• [ASSIGNMENT]:
This calls for a verbatim copy of all the data, with no images carried over.

──────── DATA TO USE ────────

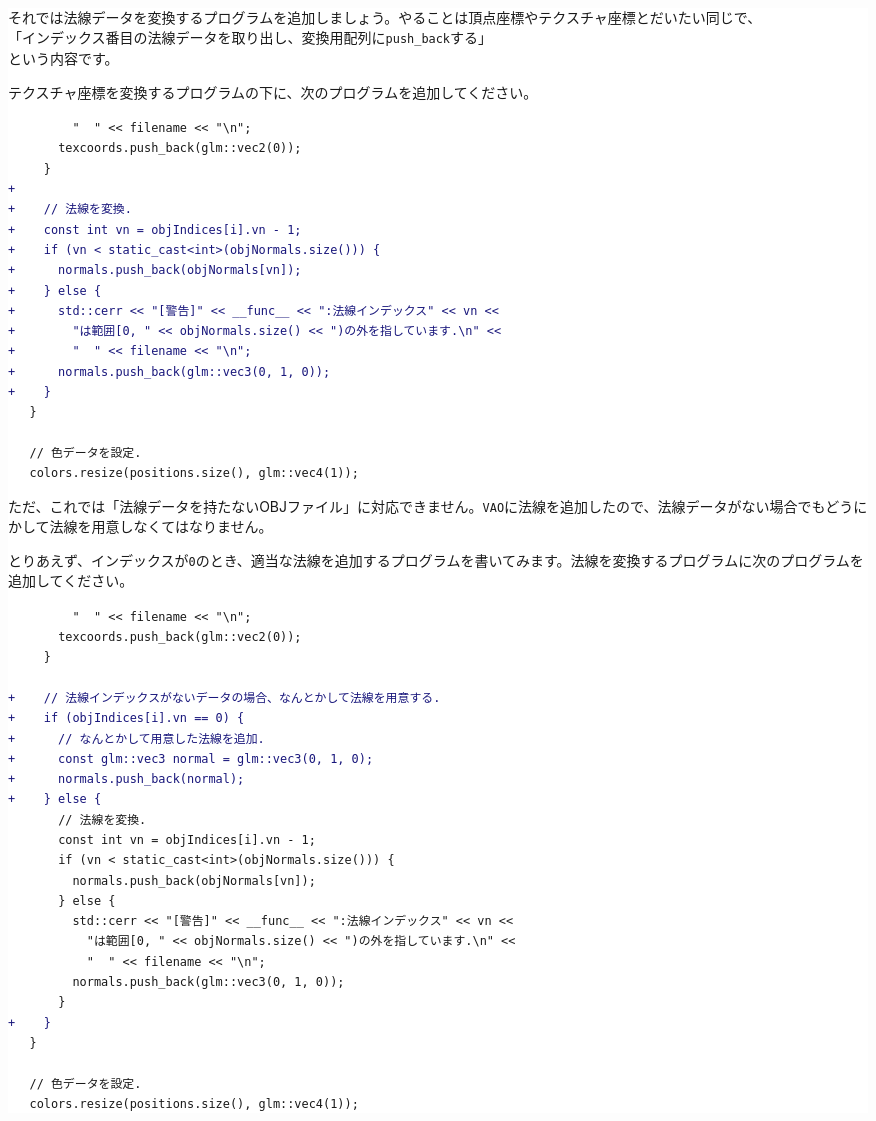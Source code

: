 それでは法線データを変換するプログラムを追加しましょう。やることは頂点座標やテクスチャ座標とだいたい同じで、<br>
「インデックス番目の法線データを取り出し、変換用配列に`push_back`する」<br>
という内容です。

テクスチャ座標を変換するプログラムの下に、次のプログラムを追加してください。

```diff
         "  " << filename << "\n";
       texcoords.push_back(glm::vec2(0));
     }
+
+    // 法線を変換.
+    const int vn = objIndices[i].vn - 1;
+    if (vn < static_cast<int>(objNormals.size())) {
+      normals.push_back(objNormals[vn]);
+    } else {
+      std::cerr << "[警告]" << __func__ << ":法線インデックス" << vn <<
+        "は範囲[0, " << objNormals.size() << ")の外を指しています.\n" <<
+        "  " << filename << "\n";
+      normals.push_back(glm::vec3(0, 1, 0));
+    }
   }

   // 色データを設定.
   colors.resize(positions.size(), glm::vec4(1));
```

ただ、これでは「法線データを持たないOBJファイル」に対応できません。`VAO`に法線を追加したので、法線データがない場合でもどうにかして法線を用意しなくてはなりません。

とりあえず、インデックスが`0`のとき、適当な法線を追加するプログラムを書いてみます。法線を変換するプログラムに次のプログラムを追加してください。

```diff
         "  " << filename << "\n";
       texcoords.push_back(glm::vec2(0));
     }

+    // 法線インデックスがないデータの場合、なんとかして法線を用意する.
+    if (objIndices[i].vn == 0) {
+      // なんとかして用意した法線を追加.
+      const glm::vec3 normal = glm::vec3(0, 1, 0);
+      normals.push_back(normal);
+    } else {
       // 法線を変換.
       const int vn = objIndices[i].vn - 1;
       if (vn < static_cast<int>(objNormals.size())) {
         normals.push_back(objNormals[vn]);
       } else {
         std::cerr << "[警告]" << __func__ << ":法線インデックス" << vn <<
           "は範囲[0, " << objNormals.size() << ")の外を指しています.\n" <<
           "  " << filename << "\n";
         normals.push_back(glm::vec3(0, 1, 0));
       }
+    }
   }

   // 色データを設定.
   colors.resize(positions.size(), glm::vec4(1));
```
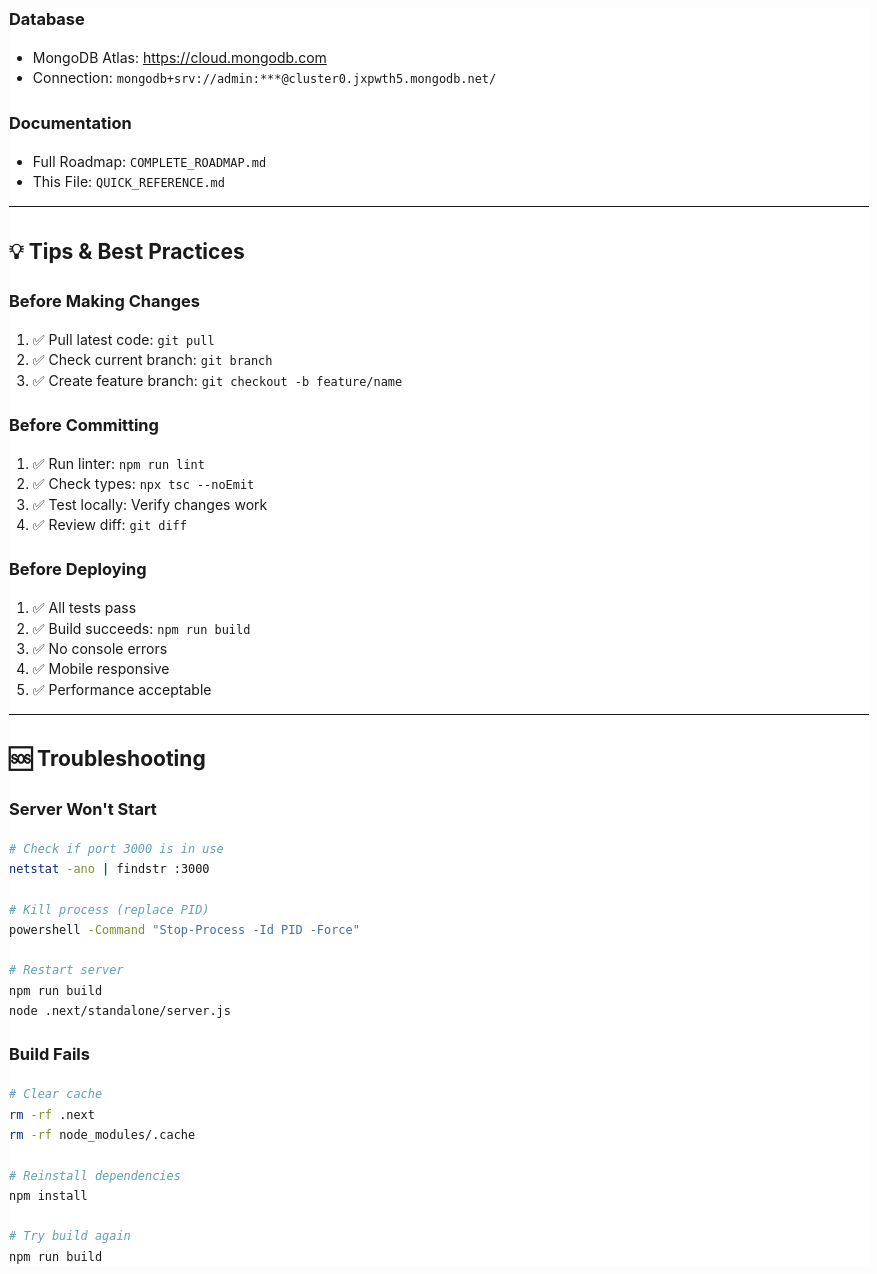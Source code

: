 ### Database
- MongoDB Atlas: https://cloud.mongodb.com
- Connection: `mongodb+srv://admin:***@cluster0.jxpwth5.mongodb.net/`

### Documentation
- Full Roadmap: `COMPLETE_ROADMAP.md`
- This File: `QUICK_REFERENCE.md`

---

## 💡 Tips & Best Practices

### Before Making Changes
1. ✅ Pull latest code: `git pull`
2. ✅ Check current branch: `git branch`
3. ✅ Create feature branch: `git checkout -b feature/name`

### Before Committing
1. ✅ Run linter: `npm run lint`
2. ✅ Check types: `npx tsc --noEmit`
3. ✅ Test locally: Verify changes work
4. ✅ Review diff: `git diff`

### Before Deploying
1. ✅ All tests pass
2. ✅ Build succeeds: `npm run build`
3. ✅ No console errors
4. ✅ Mobile responsive
5. ✅ Performance acceptable

---

## 🆘 Troubleshooting

### Server Won't Start
```bash
# Check if port 3000 is in use
netstat -ano | findstr :3000

# Kill process (replace PID)
powershell -Command "Stop-Process -Id PID -Force"

# Restart server
npm run build
node .next/standalone/server.js
```

### Build Fails
```bash
# Clear cache
rm -rf .next
rm -rf node_modules/.cache

# Reinstall dependencies
npm install

# Try build again
npm run build
```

────────

• [TASK ANSWER]:
Source code

: それでは法線データを変換するプログラムを追加しましょう。やることは頂点座標やテクスチャ座標とだいたい同じで、<br>
「インデックス番目の法線データを取り出し、変換用配列に`push_back`する」<br>
という内容です。

テクスチャ座標を変換するプログラムの下に、次のプログラムを追加してください。

```diff
         "  " << filename << "\n";
       texcoords.push_back(glm::vec2(0));
     }
+
+    // 法線を変換.
+    const int vn = objIndices[i].vn - 1;
+    if (vn < static_cast<int>(objNormals.size())) {
+      normals.push_back(objNormals[vn]);
+    } else {
+      std::cerr << "[警告]" << __func__ << ":法線インデックス" << vn <<
+        "は範囲[0, " << objNormals.size() << ")の外を指しています.\n" <<
+        "  " << filename << "\n";
+      normals.push_back(glm::vec3(0, 1, 0));
+    }
   }

   // 色データを設定.
   colors.resize(positions.size(), glm::vec4(1));
```

ただ、これでは「法線データを持たないOBJファイル」に対応できません。`VAO`に法線を追加したので、法線データがない場合でもどうにかして法線を用意しなくてはなりません。

とりあえず、インデックスが`0`のとき、適当な法線を追加するプログラムを書いてみます。法線を変換するプログラムに次のプログラムを追加してください。

```diff
         "  " << filename << "\n";
       texcoords.push_back(glm::vec2(0));
     }

+    // 法線インデックスがないデータの場合、なんとかして法線を用意する.
+    if (objIndices[i].vn == 0) {
+      // なんとかして用意した法線を追加.
+      const glm::vec3 normal = glm::vec3(0, 1, 0);
+      normals.push_back(normal);
+    } else {
       // 法線を変換.
       const int vn = objIndices[i].vn - 1;
       if (vn < static_cast<int>(objNormals.size())) {
         normals.push_back(objNormals[vn]);
       } else {
         std::cerr << "[警告]" << __func__ << ":法線インデックス" << vn <<
           "は範囲[0, " << objNormals.size() << ")の外を指しています.\n" <<
           "  " << filename << "\n";
         normals.push_back(glm::vec3(0, 1, 0));
       }
+    }
   }

   // 色データを設定.
   colors.resize(positions.size(), glm::vec4(1));
```
Source code

: ### Database
- MongoDB Atlas: https://cloud.mongodb.com
- Connection: `mongodb+srv://admin:***@cluster0.jxpwth5.mongodb.net/`

### Documentation
- Full Roadmap: `COMPLETE_ROADMAP.md`
- This File: `QUICK_REFERENCE.md`

---

## 💡 Tips & Best Practices

### Before Making Changes
1. ✅ Pull latest code: `git pull`
2. ✅ Check current branch: `git branch`
3. ✅ Create feature branch: `git checkout -b feature/name`

### Before Committing
1. ✅ Run linter: `npm run lint`
2. ✅ Check types: `npx tsc --noEmit`
3. ✅ Test locally: Verify changes work
4. ✅ Review diff: `git diff`

### Before Deploying
1. ✅ All tests pass
2. ✅ Build succeeds: `npm run build`
3. ✅ No console errors
4. ✅ Mobile responsive
5. ✅ Performance acceptable

---

## 🆘 Troubleshooting

### Server Won't Start
```bash
# Check if port 3000 is in use
netstat -ano | findstr :3000

# Kill process (replace PID)
powershell -Command "Stop-Process -Id PID -Force"

# Restart server
npm run build
node .next/standalone/server.js
```

### Build Fails
```bash
# Clear cache
rm -rf .next
rm -rf node_modules/.cache

# Reinstall dependencies
npm install

# Try build again
npm run build
```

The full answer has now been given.